(Saved entries)
»»
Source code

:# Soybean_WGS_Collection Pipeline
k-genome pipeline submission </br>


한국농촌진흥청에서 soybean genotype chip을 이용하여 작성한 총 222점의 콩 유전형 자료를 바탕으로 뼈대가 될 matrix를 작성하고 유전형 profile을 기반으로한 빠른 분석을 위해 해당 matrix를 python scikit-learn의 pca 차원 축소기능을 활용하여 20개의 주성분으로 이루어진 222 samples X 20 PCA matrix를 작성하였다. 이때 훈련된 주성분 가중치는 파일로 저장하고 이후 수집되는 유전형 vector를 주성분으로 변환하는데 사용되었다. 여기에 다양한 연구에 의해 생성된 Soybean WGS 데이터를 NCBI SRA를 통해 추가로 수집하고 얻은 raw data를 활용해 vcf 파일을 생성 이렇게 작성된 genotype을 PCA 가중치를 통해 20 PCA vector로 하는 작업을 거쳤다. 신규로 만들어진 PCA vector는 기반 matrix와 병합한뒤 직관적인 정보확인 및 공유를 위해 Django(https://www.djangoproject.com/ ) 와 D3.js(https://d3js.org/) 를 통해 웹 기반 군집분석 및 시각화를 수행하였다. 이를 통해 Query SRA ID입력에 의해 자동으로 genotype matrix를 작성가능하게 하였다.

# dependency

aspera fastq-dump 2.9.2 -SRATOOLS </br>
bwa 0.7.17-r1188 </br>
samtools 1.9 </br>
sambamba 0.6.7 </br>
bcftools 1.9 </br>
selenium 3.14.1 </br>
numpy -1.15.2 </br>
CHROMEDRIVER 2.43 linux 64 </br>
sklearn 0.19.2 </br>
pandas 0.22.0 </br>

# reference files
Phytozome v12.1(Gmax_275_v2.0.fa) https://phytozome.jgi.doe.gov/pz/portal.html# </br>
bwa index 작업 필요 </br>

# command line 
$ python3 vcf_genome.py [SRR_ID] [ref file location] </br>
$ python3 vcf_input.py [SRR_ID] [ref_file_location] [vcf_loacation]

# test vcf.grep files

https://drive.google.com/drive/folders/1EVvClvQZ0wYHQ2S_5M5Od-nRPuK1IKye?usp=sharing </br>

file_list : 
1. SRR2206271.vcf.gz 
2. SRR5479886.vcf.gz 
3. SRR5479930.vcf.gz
««
● **REQUIRED WORK**:
Write out every line from the data above that includes "files".

● **FINISHED TASK**:
# reference files
# test vcf.grep files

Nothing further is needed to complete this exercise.